Poco più di una settimana fa è stato effettuato in Italia il primo trapianto facciale. La ricevente, una paziente di 49 anni, affetta da una malattia genetica che le aveva deturpato il viso, era stata sottoposta ad un intervento durato ben 27 ore. La paziente aveva ottenuto i tessuti (pelle, vasi sanguigni, cartilagini, terminazioni nervose muscoli) da una donatrice di 21 anni morta in un incidente stradale.
L’intervento ha previsto perciò un tipo di trapianto allogenico di grande complessità, sia per l’estensione del tessuto cutaneo, sia per le varietà di cellule coinvolte al suo interno. Nonostante l’intervento sia tecnicamente riuscito, la paziente dopo poche ore, ha accusato gravi complicanze: purtroppo i tessuti non hanno trovato il microcircolo sanguigno e hanno iniziato ad andare in necrosi. In parole semplici, l’organismo della paziente non ha accettato i nuovi tessuti che sono andati così in rigetto. Ad oggi non si è ancora capito come mai i tessuti non abbiano legato al nuovo organismo, visto che c’era "il cross-match negativo tra donatore e ricevente" (ossia non doveva dare rigetto).
Come è successo?
Secondo Bohdan Pomahac, chirurgo esperto di chirurgia ricostruttiva che ha effettuato il primo intervento di trapianto di faccia negli Usa, questo tipo di rigetto si verifica nel 90% dei pazienti entro un anno dall'operazione; anche se nella maggior parte dei casi il rigetto si tiene sotto controllo con i farmaci che sopprimono in parte il sistema immunitario (non bisogna dimenticare che ad oggi anche chi subisce un altro tipo di trapianto come rene, cuore ecc deve seguire a vita una terapia antirigetto), esiste una percentuale di pazienti che ha una reazione di rigetto così massiccia che deve rinunciare alla nuova faccia, e prepararsi ad un nuovo trapianto.

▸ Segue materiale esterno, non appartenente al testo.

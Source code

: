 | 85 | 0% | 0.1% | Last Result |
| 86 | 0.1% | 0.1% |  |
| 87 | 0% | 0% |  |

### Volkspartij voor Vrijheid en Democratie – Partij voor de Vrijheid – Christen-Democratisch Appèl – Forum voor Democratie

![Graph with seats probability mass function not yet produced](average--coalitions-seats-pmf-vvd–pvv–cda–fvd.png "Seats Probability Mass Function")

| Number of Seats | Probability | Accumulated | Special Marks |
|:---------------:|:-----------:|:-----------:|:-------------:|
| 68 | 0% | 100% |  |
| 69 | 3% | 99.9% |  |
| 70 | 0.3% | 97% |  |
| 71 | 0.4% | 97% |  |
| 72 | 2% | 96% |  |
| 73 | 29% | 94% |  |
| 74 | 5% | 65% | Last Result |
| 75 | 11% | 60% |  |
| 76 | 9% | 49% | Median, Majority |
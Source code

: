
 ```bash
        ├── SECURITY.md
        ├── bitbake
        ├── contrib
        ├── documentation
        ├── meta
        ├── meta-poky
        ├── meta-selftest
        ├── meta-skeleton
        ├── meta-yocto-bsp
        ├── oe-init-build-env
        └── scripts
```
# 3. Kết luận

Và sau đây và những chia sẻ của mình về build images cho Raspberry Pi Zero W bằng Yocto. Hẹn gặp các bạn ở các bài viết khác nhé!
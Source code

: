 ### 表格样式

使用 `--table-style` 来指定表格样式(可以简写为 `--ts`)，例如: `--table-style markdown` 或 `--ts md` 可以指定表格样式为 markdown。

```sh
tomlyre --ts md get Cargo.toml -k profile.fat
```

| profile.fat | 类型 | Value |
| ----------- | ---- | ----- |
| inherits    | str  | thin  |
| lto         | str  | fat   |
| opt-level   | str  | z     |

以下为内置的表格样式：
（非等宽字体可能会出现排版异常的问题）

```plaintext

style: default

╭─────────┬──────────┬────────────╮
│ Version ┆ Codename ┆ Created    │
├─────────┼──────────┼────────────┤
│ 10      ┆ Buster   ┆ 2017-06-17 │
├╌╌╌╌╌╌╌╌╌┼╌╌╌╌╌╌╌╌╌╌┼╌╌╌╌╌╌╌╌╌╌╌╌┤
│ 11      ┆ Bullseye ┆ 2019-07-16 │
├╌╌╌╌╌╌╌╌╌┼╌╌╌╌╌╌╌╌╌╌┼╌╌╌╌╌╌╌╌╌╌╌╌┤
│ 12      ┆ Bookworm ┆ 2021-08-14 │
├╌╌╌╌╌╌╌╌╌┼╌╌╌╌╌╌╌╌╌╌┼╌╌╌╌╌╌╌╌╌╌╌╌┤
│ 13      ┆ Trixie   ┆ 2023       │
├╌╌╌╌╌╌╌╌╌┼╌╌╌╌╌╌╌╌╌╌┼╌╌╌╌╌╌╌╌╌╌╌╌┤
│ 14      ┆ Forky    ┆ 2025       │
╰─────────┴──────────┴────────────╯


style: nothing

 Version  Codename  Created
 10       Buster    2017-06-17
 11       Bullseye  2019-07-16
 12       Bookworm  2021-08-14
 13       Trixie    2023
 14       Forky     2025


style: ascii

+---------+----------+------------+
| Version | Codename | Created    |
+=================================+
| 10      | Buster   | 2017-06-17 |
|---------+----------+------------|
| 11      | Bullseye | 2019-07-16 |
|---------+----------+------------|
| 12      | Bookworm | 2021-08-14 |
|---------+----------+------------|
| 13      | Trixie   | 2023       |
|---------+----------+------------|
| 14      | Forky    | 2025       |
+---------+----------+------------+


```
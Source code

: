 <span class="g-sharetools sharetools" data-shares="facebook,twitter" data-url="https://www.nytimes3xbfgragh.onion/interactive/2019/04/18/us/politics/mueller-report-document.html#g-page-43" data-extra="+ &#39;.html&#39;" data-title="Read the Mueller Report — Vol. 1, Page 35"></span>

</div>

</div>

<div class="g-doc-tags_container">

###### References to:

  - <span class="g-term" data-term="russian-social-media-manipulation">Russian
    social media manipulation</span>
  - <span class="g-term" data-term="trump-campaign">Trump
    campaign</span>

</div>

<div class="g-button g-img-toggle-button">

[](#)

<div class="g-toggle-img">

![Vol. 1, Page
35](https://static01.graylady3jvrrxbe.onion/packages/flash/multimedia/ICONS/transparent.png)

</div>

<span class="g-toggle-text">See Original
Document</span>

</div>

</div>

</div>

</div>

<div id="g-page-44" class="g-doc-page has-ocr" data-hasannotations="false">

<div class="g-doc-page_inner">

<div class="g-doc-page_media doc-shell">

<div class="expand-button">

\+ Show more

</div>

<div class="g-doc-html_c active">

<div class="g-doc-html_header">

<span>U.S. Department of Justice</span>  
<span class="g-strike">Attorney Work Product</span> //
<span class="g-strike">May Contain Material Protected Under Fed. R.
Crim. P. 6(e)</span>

Sembrerebbe essere questo il caso della paziente romana.
E ora?
La paziente, sicuramente preparata dall’equipe all'eventualità di un rigetto, non è in pericolo di vita, ma dovrà essere sottoposta ad una ricostruzione temporanea con tessuti autologhi, in attesa di un eventuale ulteriore ricostruzione facciale con tessuti provenienti da un nuovo donatore.
Anche se non è andata come si sperava, ciò ha segnato comunque un primo importante passo verso questo tipo di chirurgia ricostruttiva, con un intervento che è entrato a far parte della storia della medicina e che sarà usato come caso clinico di riferimento per capire come perferzionare e migliorare queste tecniche in futuro.
Cosa aspettarsi in futuro?
Purtroppo la trapiantologia è una branca della medicina che passa per una serie di apparenti insuccessi, che però servono ad indicare la strada giusta al progresso tecnico medico: si pensi ad esempio al cardiochirurgo Barnard, che ha aperto la strada ai trapianti di cuore.
Il primo intervento, da lui effettuato nella notte fra il 2 e il 3 dicembre 1967,permise al paziente di sopravvivere appena appena 18 giorni; il secondo, appena un mese dopo il 2 gennaio 1968, permise ad un altro paziente di sopravvivere al trapianto per più di un anno e mezzo. Ad oggi, grazie a quegli esperimenti rivoluzionari, il trapianto cardiaco è diventato un intervento che aumenta di molto le aspettative di vita di un paziente.
E si spera che anche in Italia per la chirurgia ricostruttiva del volto sarà solo un continuo miglioramento.